Have you noticed you switch between masculine and feminine? Are you a "tomboy"
>>
>>5449136
Not him but I do have those swings between masculinity and femininity which are actually they main reason of why I haven't transition yet
>>
>>5449136
Some people have formed such an emotional attachment to the idea of being a woman that even after the sex drive is gone, the identity still remains.
>>
>>5449136
I don't mind a low sex drive and my energy is about the same. I don't see much of a change but everyone tells me I pass and I've been gendered female while in boymode a few times.
>>
Here's a pretty good solution, don't gey married, marriage fucks up everything and even cis peoples fantasies are ruined by getting married all of the time. Enjoy your youth, crossdress, take hormones, fuck women/men, nothing will take away sexual fantasies, sorry man, I'm AGP as well and have managed to get through 10 pretty good years of life since discovering my AGP.
>>
>>5449131
oh
sorry i guess

>>5449136
can't say that I really have less energy, the only negative is getting what i presume is dehydration which would be from the spiro..
I like that my dick gets less hard but I still have sex drive
though I'm nowhere near as lucky as >>5449195


>>5449197
yeah fuck marriage. I haven't wanted that or kids for a long time. how old are you that you've had a decade of knowledge of AGP

>>5449187
I think this is pretty right although it wasn't always like this
>>
>>5449197
>Enjoy your youth, crossdress, take hormones, fuck women/men, nothing will take away sexual fantasies

Revolving your whole life around a fetish and sexual fantasy, using it as the driving force to transition is a recipe for disaster.
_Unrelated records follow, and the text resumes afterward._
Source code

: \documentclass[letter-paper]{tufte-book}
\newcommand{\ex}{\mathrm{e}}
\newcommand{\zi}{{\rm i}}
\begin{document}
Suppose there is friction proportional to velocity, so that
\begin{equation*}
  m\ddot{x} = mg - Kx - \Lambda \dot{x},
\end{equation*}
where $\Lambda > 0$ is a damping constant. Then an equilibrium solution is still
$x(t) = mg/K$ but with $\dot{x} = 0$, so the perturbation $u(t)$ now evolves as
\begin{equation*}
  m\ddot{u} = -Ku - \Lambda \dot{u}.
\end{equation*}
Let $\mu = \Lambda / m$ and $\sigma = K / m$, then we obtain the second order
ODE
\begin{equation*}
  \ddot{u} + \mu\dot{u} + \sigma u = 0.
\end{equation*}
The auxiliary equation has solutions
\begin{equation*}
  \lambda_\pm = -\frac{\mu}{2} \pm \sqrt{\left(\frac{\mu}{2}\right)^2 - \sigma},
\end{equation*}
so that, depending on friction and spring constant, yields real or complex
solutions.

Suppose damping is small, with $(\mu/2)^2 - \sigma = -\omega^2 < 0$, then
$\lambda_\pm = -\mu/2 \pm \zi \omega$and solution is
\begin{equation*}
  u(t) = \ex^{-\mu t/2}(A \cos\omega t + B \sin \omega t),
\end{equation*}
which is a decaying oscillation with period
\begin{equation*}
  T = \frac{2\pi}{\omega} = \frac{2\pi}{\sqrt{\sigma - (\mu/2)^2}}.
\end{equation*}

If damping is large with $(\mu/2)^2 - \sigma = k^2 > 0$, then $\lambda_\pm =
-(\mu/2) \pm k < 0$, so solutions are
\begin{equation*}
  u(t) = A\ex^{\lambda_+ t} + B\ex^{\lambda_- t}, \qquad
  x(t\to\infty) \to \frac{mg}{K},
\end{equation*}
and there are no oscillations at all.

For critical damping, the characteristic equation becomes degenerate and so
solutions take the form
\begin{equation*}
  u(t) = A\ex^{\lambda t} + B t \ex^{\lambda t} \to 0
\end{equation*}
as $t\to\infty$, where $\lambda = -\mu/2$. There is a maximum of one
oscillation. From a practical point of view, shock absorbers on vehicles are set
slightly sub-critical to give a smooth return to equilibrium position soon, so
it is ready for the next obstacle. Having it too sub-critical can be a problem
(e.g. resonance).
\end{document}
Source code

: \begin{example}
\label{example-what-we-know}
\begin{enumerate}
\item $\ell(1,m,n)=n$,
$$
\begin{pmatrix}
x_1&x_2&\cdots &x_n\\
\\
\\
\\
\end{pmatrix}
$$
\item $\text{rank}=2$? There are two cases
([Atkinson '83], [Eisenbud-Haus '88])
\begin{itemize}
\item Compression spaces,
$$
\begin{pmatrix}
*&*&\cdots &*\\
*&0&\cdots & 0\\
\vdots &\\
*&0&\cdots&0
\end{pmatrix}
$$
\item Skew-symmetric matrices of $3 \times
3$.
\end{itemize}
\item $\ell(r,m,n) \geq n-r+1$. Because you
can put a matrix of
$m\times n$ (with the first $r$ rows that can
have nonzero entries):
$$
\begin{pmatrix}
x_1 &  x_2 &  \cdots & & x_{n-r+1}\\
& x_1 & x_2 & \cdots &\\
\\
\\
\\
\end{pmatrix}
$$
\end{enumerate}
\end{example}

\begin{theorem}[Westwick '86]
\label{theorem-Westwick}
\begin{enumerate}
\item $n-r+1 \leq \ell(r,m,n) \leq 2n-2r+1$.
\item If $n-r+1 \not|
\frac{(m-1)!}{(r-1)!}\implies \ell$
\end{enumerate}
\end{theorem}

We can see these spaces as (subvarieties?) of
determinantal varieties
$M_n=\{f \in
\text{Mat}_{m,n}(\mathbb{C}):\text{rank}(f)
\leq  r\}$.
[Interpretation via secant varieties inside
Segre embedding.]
I may of had some AGP, but it wasn't the driving force behind my transition. I was rebuilding my identity from scratch at a young age and lost almost everything including my sanity, please don't take this lightly.
>>
>>5449205
That's the difference between a crossdresser and a transexual. The crossdresser manages to not form an attachment to the idea of being a woman and just accept the situation for what it is.

The transexual looks at his/her crossdressing as some sort of inner calling to be a woman and sooner or later, the crossdressing manages to become more than just crossdressing, it becomes a life-consuming ordeal.

This is not unlike marriage. You go through a heavily sexual period in a new marriage, as the sexual attraction between the couple wains and what remains is attachment between the two. The couple has literally become a part of one another.

People do seemingly crazy things for their sex drive all of the time. Sexual desires are some of the post powerful forces in a human's life.
>>
>>5449212
It's not that simple. What you're saying is akin to telling a depressed person to smile more and do things they enjoy, or a mtf to learn to be happy as a boy.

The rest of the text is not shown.